Get your cheap oil right here.  Midwest refineries booming.  East Coast, not so much.
Whoever thought that freeing ourselves from foreign oil -- if you don't count Canada -- would be a bad thing? Turns out, it is.
I went to Rep. Pat Meehan's big hearing on the closing of the Delaware River refineries this morning and while the testimony of the four witnesses, two oil industry spokesmen and two government analysts, was anything but clear, here's my take-away:
  • The country is awash in oil, particularly from Canada and North Dakota. The problem is, there is no way to get it from there to here, other than a few rail cars.  No ports up there, you know, although the Great Lakes are not that far away.
  • Prices are sky high again (though still only half the $8 a gallon Europeans are paying) because supply is way up and demand is down.  This is, of course, the complete opposite of how the law of supply and demand works in the real world, as U.S. Rep. John Carney (D-Del.) tried in vain to point out at the hearing, but never mind.
  • We need the Keystone XL pipeline so we can get the oil down to Texas refineries where we can refine it and/or sell it abroad.  This will not help the 36,000 people who are going to lose jobs, homes and businesses here in Delaware County one tiny bit, but it will sure as hell help the global oil industry, which in turn will help our economy, etc., etc., and so forth..
  • The problem with the Delaware River refineries (and the Hovensa refinery in the U.S. Virgin Islands) is that they've been refining very, very expensive sweet crude oil shipped in from Europe and Africa.
  • Whoopee, we don't have to do that any more because we have all that oil flowing south down the middle of the country.  
  • There is a role for maybe one of our three Delaware River refineries to play in the future, as terminals to receive the refined oil from the Midwest to distribute here, just as Sunoco's newly reopened Eagle Point refinery terminal, will do.  
  • Obama is to blame.
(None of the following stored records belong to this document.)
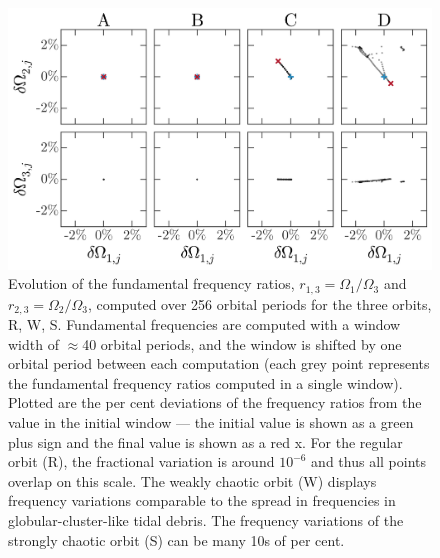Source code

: \documentclass[letterpaper,12pt,preprint]{aastex}
\begin{document}
\clearpage
\begin{figure}[p]
\begin{center}
\includegraphics[width=\textwidth]{figures/freq-evolution.png}
\caption{Evolution of the fundamental frequency ratios, $r_{1,3} = \Omega_1 / \Omega_3$ and $r_{2,3} = \Omega_2 / \Omega_3$, computed over 256 orbital periods for the three orbits, R, W, S. Fundamental frequencies are computed with a window width of $\approx$40 orbital periods, and the window is shifted by one orbital period between each computation (each grey point represents the fundamental frequency ratios computed in a single window). Plotted are the per cent deviations of the frequency ratios from the value in the initial window --- the initial value is shown as a green plus sign and the final value is shown as a red x. For the regular orbit (R), the fractional variation is around $10^{-6}$ and thus all points overlap on this scale. The weakly chaotic orbit (W) displays frequency variations comparable to the spread in frequencies in globular-cluster-like tidal debris. The frequency variations of the strongly chaotic orbit (S) can be many 10s of per cent.} 
\label{fig:three-orbits-freqs}
\end{center}
\end{figure}
\end{document}
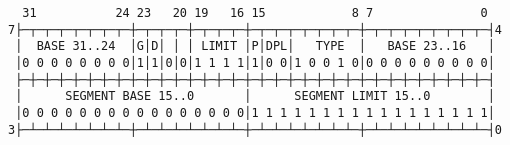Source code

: \documentclass[varwidth=50em]{standalone}
\begin{document}
\begin{verbatim}
  31           24 23   20 19   16 15            8 7               0
7├─┬─┬─┬─┬─┬─┬─┬─┼─┬─┬─┬─┼─┬─┬─┬─┼─┬─┬─┬─┬─┬─┬─┬─┼─┬─┬─┬─┬─┬─┬─┬─┬─┤4
 │  BASE 31..24  │G│D│ │ │ LIMIT │P│DPL│   TYPE  │   BASE 23..16   │
 │0 0 0 0 0 0 0 0│1│1│0│0│1 1 1 1│1│0 0│1 0 0 1 0│0 0 0 0 0 0 0 0 0│
 ├─┼─┼─┼─┼─┼─┼─┼─┼─┼─┼─┼─┼─┼─┼─┼─┼─┼─┼─┼─┼─┼─┼─┼─┼─┼─┼─┼─┼─┼─┼─┼─┼─┤
 │      SEGMENT BASE 15..0       │      SEGMENT LIMIT 15..0        │
 │0 0 0 0 0 0 0 0 0 0 0 0 0 0 0 0│1 1 1 1 1 1 1 1 1 1 1 1 1 1 1 1 1│
3├─┴─┴─┴─┴─┴─┴─┴─┼─┴─┴─┴─┴─┴─┴─┴─┼─┴─┴─┴─┴─┴─┴─┴─┼─┴─┴─┴─┴─┴─┴─┴─┴─┤0
\end{verbatim}
\end{document}
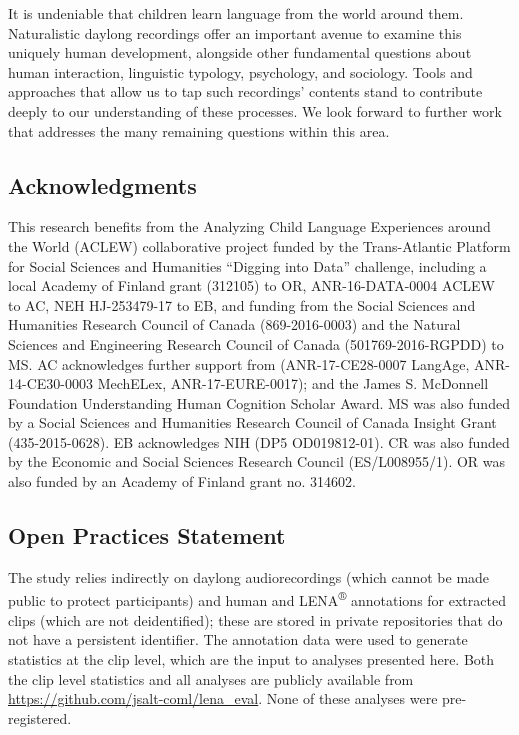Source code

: \documentclass[english,table,man,floatsintext]{apa6}
\begin{document}
It is undeniable that children learn language from the world around them. Naturalistic daylong recordings offer an important avenue to examine this uniquely human development, alongside other fundamental questions about human interaction, linguistic typology, psychology, and sociology. Tools and approaches that allow us to tap such recordings' contents stand to contribute deeply to our understanding of these processes. We look forward to further work that addresses the many remaining questions within this area.

\hypertarget{acknowledgments}{%
\subsection{Acknowledgments}\label{acknowledgments}}

This research benefits from the Analyzing Child Language Experiences around the World (ACLEW) collaborative project funded by the Trans-Atlantic Platform for Social Sciences and Humanities \enquote{Digging into Data} challenge, including a local Academy of Finland grant (312105) to OR, ANR-16-DATA-0004 ACLEW to AC, NEH HJ-253479-17 to EB, and funding from the Social Sciences and Humanities Research Council of Canada (869-2016-0003) and the Natural Sciences and Engineering Research Council of Canada (501769-2016-RGPDD) to MS. AC acknowledges further support from (ANR-17-CE28-0007 LangAge, ANR-14-CE30-0003 MechELex, ANR-17-EURE-0017); and the James S. McDonnell Foundation Understanding Human Cognition Scholar Award. MS was also funded by a Social Sciences and Humanities Research Council of Canada Insight Grant (435-2015-0628). EB acknowledges NIH (DP5 OD019812-01). CR was also funded by the Economic and Social Sciences Research Council (ES/L008955/1). OR was also funded by an Academy of Finland grant no. 314602.

\hypertarget{open-practices-statement}{%
\subsection{Open Practices Statement}\label{open-practices-statement}}

The study relies indirectly on daylong audiorecordings (which cannot be made public to protect participants) and human and LENA\textsuperscript{®} annotations for extracted clips (which are not deidentified); these are stored in private repositories that do not have a persistent identifier. The annotation data were used to generate statistics at the clip level, which are the input to analyses presented here. Both the clip level statistics and all analyses are publicly available from \url{https://github.com/jsalt-coml/lena_eval}. None of these analyses were pre-registered.
\newpage
\end{document}
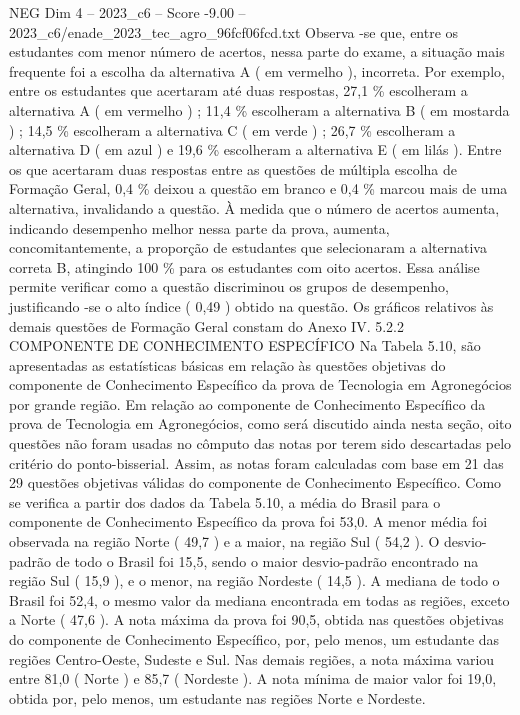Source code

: \begin{textsample}{NEG Dim 4 – 2023\_c6 – Score -9.00 – 2023\_c6/enade\_2023\_tec\_agro\_96fcf06fcd.txt}
Observa -se que, entre os estudantes com menor número de acertos, nessa parte do exame, a situação mais frequente foi a escolha da alternativa A ( em vermelho ), incorreta.
Por exemplo, entre os estudantes que acertaram até duas respostas, 27,1 \% escolheram a alternativa A ( em vermelho ) ; 11,4 \% escolheram a alternativa B ( em mostarda ) ; 14,5 \% escolheram a alternativa C ( em verde ) ; 26,7 \% escolheram a alternativa D ( em azul ) e 19,6 \% escolheram a alternativa E ( em lilás ).
Entre os que acertaram duas respostas entre as questões de múltipla escolha de Formação Geral, 0,4 \% deixou a questão em branco e 0,4 \% marcou mais de uma alternativa, invalidando a questão.
À medida que o número de acertos aumenta, indicando desempenho melhor nessa parte da prova, aumenta, concomitantemente, a proporção de estudantes que selecionaram a alternativa correta B, atingindo 100 \% para os estudantes com oito acertos.
Essa análise permite verificar como a questão discriminou os grupos de desempenho, justificando -se o alto índice ( 0,49 ) obtido na questão.
Os gráficos relativos às demais questões de Formação Geral constam do Anexo IV. 5.2.2 COMPONENTE DE CONHECIMENTO ESPECÍFICO Na Tabela 5.10, são apresentadas as estatísticas básicas em relação às questões objetivas do componente de Conhecimento Específico da prova de Tecnologia em Agronegócios por grande região.
Em relação ao componente de Conhecimento Específico da prova de Tecnologia em Agronegócios, como será discutido ainda nesta seção, oito questões não foram usadas no cômputo das notas por terem sido descartadas pelo critério do ponto-bisserial.
Assim, as notas foram calculadas com base em 21 das 29 questões objetivas válidas do componente de Conhecimento Específico.
Como se verifica a partir dos dados da Tabela 5.10, a média do Brasil para o componente de Conhecimento Específico da prova foi 53,0.
A menor média foi observada na região Norte ( 49,7 ) e a maior, na região Sul ( 54,2 ).
O desvio-padrão de todo o Brasil foi 15,5, sendo o maior desvio-padrão encontrado na região Sul ( 15,9 ), e o menor, na região Nordeste ( 14,5 ).
A mediana de todo o Brasil foi 52,4, o mesmo valor da mediana encontrada em todas as regiões, exceto a Norte ( 47,6 ).
A nota máxima da prova foi 90,5, obtida nas questões objetivas do componente de Conhecimento Específico, por, pelo menos, um estudante das regiões Centro-Oeste, Sudeste e Sul.
Nas demais regiões, a nota máxima variou entre 81,0 ( Norte ) e 85,7 ( Nordeste ).
A nota mínima de maior valor foi 19,0, obtida por, pelo menos, um estudante nas regiões Norte e Nordeste.

\end{textsample}
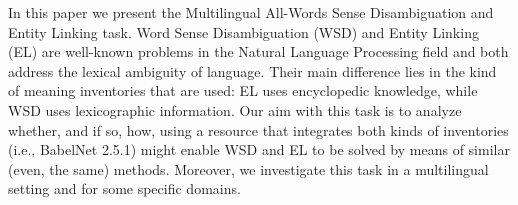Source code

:In this paper we present the Multilingual All-Words Sense Disambiguation and Entity Linking task. Word Sense Disambiguation (WSD) and Entity Linking (EL) are well-known problems in the Natural Language Processing field and both address the lexical ambiguity of language. Their main difference lies in the kind of meaning inventories that are used: EL uses encyclopedic knowledge, while WSD uses lexicographic information. Our aim with this task is to analyze whether, and if so, how, using a resource that integrates both kinds of inventories (i.e., BabelNet 2.5.1) might enable WSD and EL to be solved by means of similar (even, the same) methods. Moreover, we investigate this task in a multilingual setting and for some specific domains.

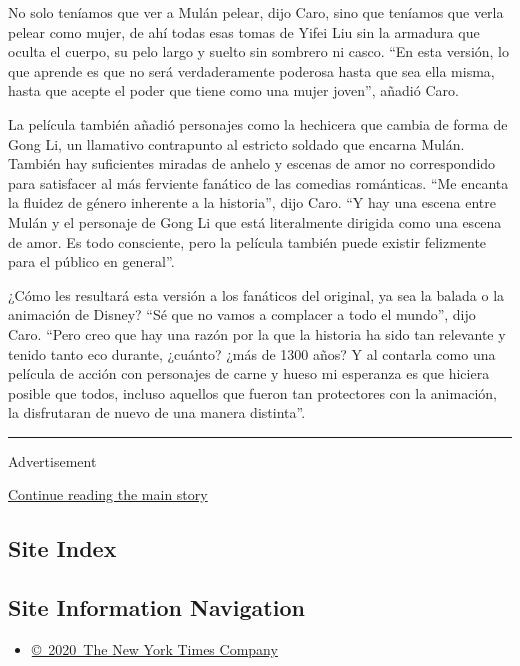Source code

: No solo teníamos que ver a Mulán pelear, dijo Caro, sino que teníamos
que verla pelear como mujer, de ahí todas esas tomas de Yifei Liu sin la
armadura que oculta el cuerpo, su pelo largo y suelto sin sombrero ni
casco. ``En esta versión, lo que aprende es que no será verdaderamente
poderosa hasta que sea ella misma, hasta que acepte el poder que tiene
como una mujer joven'', añadió Caro.

La película también añadió personajes como la hechicera que cambia de
forma de Gong Li, un llamativo contrapunto al estricto soldado que
encarna Mulán. También hay suficientes miradas de anhelo y escenas de
amor no correspondido para satisfacer al más ferviente fanático de las
comedias románticas. ``Me encanta la fluidez de género inherente a la
historia'', dijo Caro. ``Y hay una escena entre Mulán y el personaje de
Gong Li que está literalmente dirigida como una escena de amor. Es todo
consciente, pero la película también puede existir felizmente para el
público en general''.

¿Cómo les resultará esta versión a los fanáticos del original, ya sea la
balada o la animación de Disney? ``Sé que no vamos a complacer a todo el
mundo'', dijo Caro. ``Pero creo que hay una razón por la que la historia
ha sido tan relevante y tenido tanto eco durante, ¿cuánto? ¿más de 1300
años? Y al contarla como una película de acción con personajes de carne
y hueso mi esperanza es que hiciera posible que todos, incluso aquellos
que fueron tan protectores con la animación, la disfrutaran de nuevo de
una manera distinta''.

\begin{center}\rule{0.5\linewidth}{\linethickness}\end{center}

Advertisement

\protect\hyperlink{after-bottom}{Continue reading the main story}

\hypertarget{site-index}{%
\subsection{Site Index}\label{site-index}}

\hypertarget{site-information-navigation}{%
\subsection{Site Information
Navigation}\label{site-information-navigation}}

\begin{itemize}
\tightlist
\item
  \href{https://help.nytimes3xbfgragh.onion/hc/en-us/articles/115014792127-Copyright-notice}{©~2020~The
  New York Times Company}
\end{itemize}

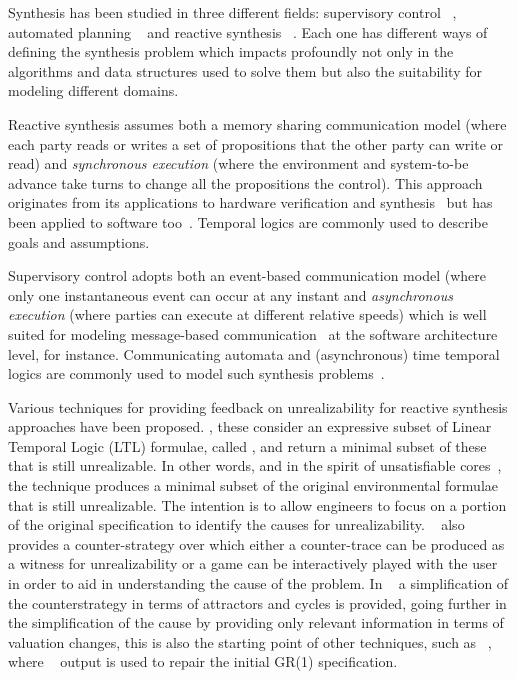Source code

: Synthesis has been studied in three different fields: supervisory control 
~\cite{ramadge:1989}, automated planning ~\cite{fikes1971strips,penberthy1992ucpop} and reactive synthesis ~\cite{harel1985development,pnueli1985transition}.  Each one has different ways of defining the synthesis problem 
which impacts profoundly not only in the algorithms and data structures used to solve 
them but also the suitability for modeling different domains. 

Reactive synthesis assumes both a memory sharing communication model (where each party reads 
or writes a set of propositions that the other party can write or read) and 
\textit{synchronous execution} (where the environment and system-to-be advance 
take turns to change all the propositions the control). This approach 
originates from its applications to hardware verification and synthesis~\cite{DBLP:conf/popl/PnueliR89} but has 
been applied to software too~\cite{manna1980deductive}. Temporal logics 
are commonly used to describe goals and assumptions. 

Supervisory control adopts both an event-based communication model (where only one 
instantaneous event can occur at any instant  and \textit{asynchronous execution} (where parties can execute at 
different relative speeds) which is well suited for modeling message-based 
communication~\cite{DBLP:journals/cacm/Hoare78, Milner:1982} at the software architecture level, for instance. 
Communicating automata  and (asynchronous) time temporal logics are commonly used 
to model such synthesis problems~\cite{ramadge:1989}. 

Various techniques for providing feedback on unrealizability for reactive synthesis 
approaches have been proposed. \cite{DBLP:conf/fmcad/KonighoferHB09, 
DBLP:journals/scp/Schuppan12,DBLP:conf/fmcad/AlurMT13,maoz2021unrealizable},
these consider an expressive subset of Linear Temporal 
Logic (LTL) formulae, called \gr, and return a minimal subset of these that is still 
unrealizable. In other words, and in the spirit of unsatisfiable cores~\cite{Torlak:2008}, 
the technique produces a minimal subset of the original environmental formulae that is 
still unrealizable. The intention is to allow engineers to focus on a portion of the original 
specification to identify the causes for unrealizability. 
~\cite{DBLP:conf/fmcad/KonighoferHB09} also provides a counter-strategy over which 
either a counter-trace can be produced as a witness for unrealizability or a game can be 
interactively played with the user in order to aid in understanding the cause of the 
problem. In ~\cite{DBLP:conf/sigsoft/KuventMR17} a simplification of the 
counterstrategy in terms of attractors and cycles is provided, going further in the 
simplification of the cause by providing only relevant information in terms of valuation 
changes, this is also the starting point of other techniques, such as 
~\cite{maoz2019symbolic}, where ~\cite{DBLP:conf/sigsoft/KuventMR17} output is 
used to repair the initial GR(1) specification.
That goes without saying.  Well so are all our presidents going back to Nixon, who created the EPA, and those senators and congressmen who enacted the Clean Air Act and the Clean Water act and forced the auto industry to develop high-mileage cars and those cornbelt pols who subsidized ethanol and the tree-huggers who made Detroit invent reinvent electric cars.
  • The Republicans are to blame too, with all that "drill, baby, drill" stuff, or, as it turns out, "frack, baby, frack."  We have been freed from foreign oil as we now get less than 50 percent of our energy needs from elsewhere.
  • The oil industry is a "resilient" industry, a "flexible" industry, a "highly competitive" industry, but apparently our local refineries were not resilient enough or flexible enough to expand, repair their infrastructure and save themselves from destruction.   
  • But don't worry, the oil industry will make sure we get gasoline, diesel and home heating oil here on the East Coast, even if it ends up being refined in India and we have to pay far for it than those lucky Midwesterners.  
  • Our U.S. environmental laws are too darn strict and after all, the industry has already cleaned up it's act (thanks to those laws), and India doesn't have the same standards and .... and ....
Well you get the idea.  If you don't, here are the statements of three of the speakers at this morning's hearing.   Howard Gruenspecht, U.S. Department of Energy, Charles T. Drevna, Charles T. Drevna, American Fuel and Petrochemical Manufacturers and Robert Greco, Downstream and Industry Operations
American Petroleum Institute.  Read them for yourselves.
The fourth speaker, Brandon Wales of the Department of Homeland Security didn't post his remarks but I can tell you, nobody at the hearing seemed much worried about terrorists disrupting our oil pipelines, except Pat Meehan.